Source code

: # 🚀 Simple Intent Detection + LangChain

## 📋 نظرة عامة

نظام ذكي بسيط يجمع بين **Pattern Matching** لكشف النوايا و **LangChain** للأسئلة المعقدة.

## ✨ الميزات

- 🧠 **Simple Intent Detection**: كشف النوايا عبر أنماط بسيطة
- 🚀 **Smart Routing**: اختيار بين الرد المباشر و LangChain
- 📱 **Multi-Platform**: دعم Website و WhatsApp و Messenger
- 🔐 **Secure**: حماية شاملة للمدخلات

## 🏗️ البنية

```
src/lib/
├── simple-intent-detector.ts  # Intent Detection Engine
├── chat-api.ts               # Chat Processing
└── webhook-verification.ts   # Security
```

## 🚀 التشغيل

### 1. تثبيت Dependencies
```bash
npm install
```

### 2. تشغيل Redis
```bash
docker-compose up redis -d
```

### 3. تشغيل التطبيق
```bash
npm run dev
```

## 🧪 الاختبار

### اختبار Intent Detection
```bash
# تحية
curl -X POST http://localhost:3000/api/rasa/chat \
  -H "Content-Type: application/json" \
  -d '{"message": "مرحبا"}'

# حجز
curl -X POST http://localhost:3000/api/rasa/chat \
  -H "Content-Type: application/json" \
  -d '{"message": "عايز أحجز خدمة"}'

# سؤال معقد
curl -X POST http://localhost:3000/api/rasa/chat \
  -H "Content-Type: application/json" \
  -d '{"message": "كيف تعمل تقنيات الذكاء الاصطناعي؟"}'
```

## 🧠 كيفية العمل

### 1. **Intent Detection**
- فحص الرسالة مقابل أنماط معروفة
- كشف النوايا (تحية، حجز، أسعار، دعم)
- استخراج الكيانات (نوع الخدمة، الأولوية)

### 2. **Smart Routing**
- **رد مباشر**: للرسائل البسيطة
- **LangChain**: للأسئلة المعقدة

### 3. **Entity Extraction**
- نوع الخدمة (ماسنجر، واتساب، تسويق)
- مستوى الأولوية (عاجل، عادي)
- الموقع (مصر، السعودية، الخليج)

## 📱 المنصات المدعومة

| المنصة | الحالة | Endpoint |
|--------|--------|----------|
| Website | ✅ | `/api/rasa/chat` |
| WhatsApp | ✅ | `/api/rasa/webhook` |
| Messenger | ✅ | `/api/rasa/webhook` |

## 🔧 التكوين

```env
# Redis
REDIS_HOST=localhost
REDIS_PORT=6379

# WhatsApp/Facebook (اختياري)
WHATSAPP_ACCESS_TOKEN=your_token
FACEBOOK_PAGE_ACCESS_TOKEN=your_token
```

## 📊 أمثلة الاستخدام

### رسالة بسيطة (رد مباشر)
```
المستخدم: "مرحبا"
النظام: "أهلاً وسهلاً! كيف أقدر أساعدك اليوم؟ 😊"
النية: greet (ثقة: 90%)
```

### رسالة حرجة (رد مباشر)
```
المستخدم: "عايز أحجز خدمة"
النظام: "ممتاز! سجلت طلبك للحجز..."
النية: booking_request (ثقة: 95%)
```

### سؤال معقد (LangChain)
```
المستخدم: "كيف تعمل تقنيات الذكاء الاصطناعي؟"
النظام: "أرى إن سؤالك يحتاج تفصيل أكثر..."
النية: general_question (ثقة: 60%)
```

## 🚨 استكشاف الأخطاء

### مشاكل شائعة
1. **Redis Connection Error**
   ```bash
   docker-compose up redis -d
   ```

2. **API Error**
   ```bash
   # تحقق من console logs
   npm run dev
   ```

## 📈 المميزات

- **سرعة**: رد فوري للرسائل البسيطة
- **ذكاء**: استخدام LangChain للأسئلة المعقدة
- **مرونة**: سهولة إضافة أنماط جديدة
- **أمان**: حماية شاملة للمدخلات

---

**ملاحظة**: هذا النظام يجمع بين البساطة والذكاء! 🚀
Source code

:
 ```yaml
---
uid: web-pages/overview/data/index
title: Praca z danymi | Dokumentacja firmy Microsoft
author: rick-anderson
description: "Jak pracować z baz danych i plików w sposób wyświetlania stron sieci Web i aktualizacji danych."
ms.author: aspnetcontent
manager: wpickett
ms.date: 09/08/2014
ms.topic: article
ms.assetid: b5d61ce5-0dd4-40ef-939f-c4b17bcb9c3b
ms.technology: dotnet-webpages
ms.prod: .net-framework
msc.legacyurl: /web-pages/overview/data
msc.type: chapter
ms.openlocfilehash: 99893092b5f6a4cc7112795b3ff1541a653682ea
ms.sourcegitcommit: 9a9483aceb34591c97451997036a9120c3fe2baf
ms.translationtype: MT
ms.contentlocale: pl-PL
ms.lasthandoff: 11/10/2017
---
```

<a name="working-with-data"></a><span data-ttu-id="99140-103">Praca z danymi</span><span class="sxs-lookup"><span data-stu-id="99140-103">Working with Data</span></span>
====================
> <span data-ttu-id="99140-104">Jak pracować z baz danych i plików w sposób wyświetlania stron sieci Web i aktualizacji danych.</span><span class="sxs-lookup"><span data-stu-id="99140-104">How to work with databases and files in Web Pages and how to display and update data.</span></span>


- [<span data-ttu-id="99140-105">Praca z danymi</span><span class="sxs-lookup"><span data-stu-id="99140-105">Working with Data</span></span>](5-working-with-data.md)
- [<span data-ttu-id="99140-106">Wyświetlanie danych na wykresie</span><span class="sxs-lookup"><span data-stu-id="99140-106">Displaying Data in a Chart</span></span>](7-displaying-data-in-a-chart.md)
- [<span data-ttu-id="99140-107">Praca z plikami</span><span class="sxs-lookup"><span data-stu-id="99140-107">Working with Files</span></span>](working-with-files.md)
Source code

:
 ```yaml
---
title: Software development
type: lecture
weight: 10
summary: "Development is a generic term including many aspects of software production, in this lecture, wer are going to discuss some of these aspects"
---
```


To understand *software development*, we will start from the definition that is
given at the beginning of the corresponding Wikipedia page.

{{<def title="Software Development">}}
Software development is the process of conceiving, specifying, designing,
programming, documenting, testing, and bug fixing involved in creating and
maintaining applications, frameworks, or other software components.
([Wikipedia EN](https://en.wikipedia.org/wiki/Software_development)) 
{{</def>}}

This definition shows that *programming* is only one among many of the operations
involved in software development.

* What the task requires
Beginning with the line that has "This definition shows", set down each line through the last one above, exactly, and nothing else.

* Task solution
This definition shows that *programming* is only one among many of the operations
involved in software development.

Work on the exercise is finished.